[haiku-development] Re: coding style

  • From: "Michael Lotz" <mmlr@xxxxxxxx>
  • To: haiku-development@xxxxxxxxxxxxx
  • Date: Mon, 03 Mar 2008 12:50:30 +0100

> Marcus Overhagen wrote:
> >> * use "char* variable" instead of "char *variable" in C++ code
> > 
> > I disagree with that one. The * belongs to the variable, not to the 
> > type.
> 
> I wonder why. When I see something like this:
> 
> char* foo;
> 
> I read that foo is a pointer to a char (foo's type is "char 
> pointer"). 
> For me, moving * to be next to the variable name does not make much 
> sense.

This is really the one thing I also disagree. For one thing it simply 
looks ugly to me to have the * or & attached to the type, but this is a 
preference with no real technical basis.
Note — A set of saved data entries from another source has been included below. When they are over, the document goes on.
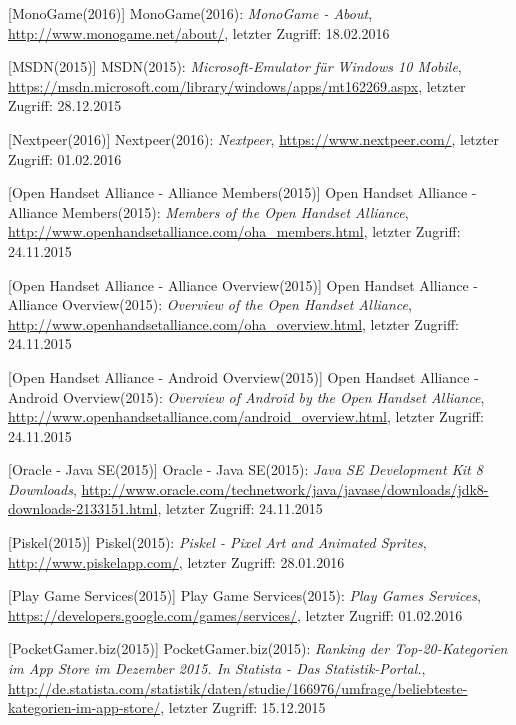 \begin{thebibliography}{}
[MonoGame(2016)] MonoGame(2016): \emph{MonoGame - About},
\url{http://www.monogame.net/about/}, letzter Zugriff: 18.02.2016

[MSDN(2015)] MSDN(2015): \emph{Microsoft-Emulator für Windows 10 Mobile},
\url{https://msdn.microsoft.com/library/windows/apps/mt162269.aspx}, letzter Zugriff: 28.12.2015

[Nextpeer(2016)] Nextpeer(2016): \emph{Nextpeer},
\url{https://www.nextpeer.com/}, letzter Zugriff: 01.02.2016

[Open Handset Alliance - Alliance Members(2015)] Open Handset Alliance - Alliance Members(2015): \emph{Members of the Open Handset Alliance},
\url{http://www.openhandsetalliance.com/oha_members.html}, letzter Zugriff: 24.11.2015

[Open Handset Alliance - Alliance Overview(2015)] Open Handset Alliance - Alliance Overview(2015): \emph{Overview of the Open Handset Alliance},
\url{http://www.openhandsetalliance.com/oha_overview.html}, letzter Zugriff: 24.11.2015

[Open Handset Alliance - Android Overview(2015)] Open Handset Alliance - Android Overview(2015): \emph{Overview of Android by the Open Handset Alliance},
\url{http://www.openhandsetalliance.com/android_overview.html}, letzter Zugriff: 24.11.2015

[Oracle - Java SE(2015)] Oracle - Java SE(2015): \emph{Java SE Development Kit 8 Downloads},
\url{http://www.oracle.com/technetwork/java/javase/downloads/jdk8-downloads-2133151.html}, letzter Zugriff: 24.11.2015

[Piskel(2015)] Piskel(2015): \emph{Piskel - Pixel Art and Animated Sprites},
\url{http://www.piskelapp.com/}, letzter Zugriff: 28.01.2016

[Play Game Services(2015)] Play Game Services(2015): \emph{Play Games Services},
\url{https://developers.google.com/games/services/}, letzter Zugriff: 01.02.2016

[PocketGamer.biz(2015)] PocketGamer.biz(2015): \emph{Ranking der Top-20-Kategorien im App Store im Dezember 2015. In Statista - Das Statistik-Portal.},
\url{http://de.statista.com/statistik/daten/studie/166976/umfrage/beliebteste-kategorien-im-app-store/}, letzter Zugriff: 15.12.2015


\end{thebibliography}
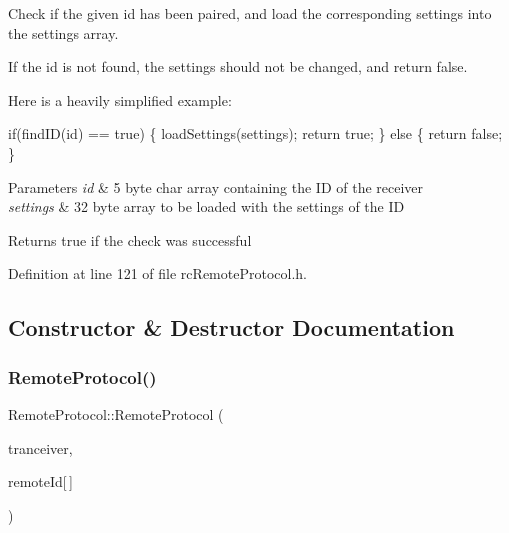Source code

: Check if the given id has been paired, and load the corresponding settings into the settings array.

If the id is not found, the settings should not be changed, and return false.

Here is a heavily simplified example\+: 
\begin{DoxyCode}
\textcolor{keywordflow}{if}(findID(\textcolor{keywordtype}{id}) == \textcolor{keyword}{true}) \{
  loadSettings(settings);
  \textcolor{keywordflow}{return} \textcolor{keyword}{true};
\} \textcolor{keywordflow}{else} \{
  \textcolor{keywordflow}{return} \textcolor{keyword}{false};
\}
\end{DoxyCode}



\begin{DoxyParams}{Parameters}
{\em id} & 5 byte char array containing the ID of the receiver \\
\hline
{\em settings} & 32 byte array to be loaded with the settings of the ID\\
\hline
\end{DoxyParams}
\begin{DoxyReturn}{Returns}
true if the check was successful 
\end{DoxyReturn}


Definition at line 121 of file rc\+Remote\+Protocol.\+h.



\subsection{Constructor \& Destructor Documentation}
\mbox{\label{classRemoteProtocol_ac372a2187a4cdb43443834ad104b92e6}} 
\subsubsection{\texorpdfstring{Remote\+Protocol()}{RemoteProtocol()}}
{\footnotesize\ttfamily Remote\+Protocol\+::\+Remote\+Protocol (\begin{DoxyParamCaption}\item[{R\+F24 $\ast$}]{tranceiver,  }\item[{const uint8\+\_\+t}]{remote\+Id\mbox{[}$\,$\mbox{]} }\end{DoxyParamCaption})}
BTW I could agree to "char*", 
but it gets funny when you specify "const char*" or even "extern const 
char*". It looks inconsistent to me to have spacing between the "const" 
and the "char" and then not between the "char" and the "*". Of course 
you cannot write "constchar*", but for me it looks more natural to be 
consequent and have all the parts of the type separated by spaces which 
results in "const char *".
After the type I apply 0 or more spacing tabs, which results in what 
Marcus suggested "char *                Method();" in the column header format 
and in simply "const char *string = NULL" for variables.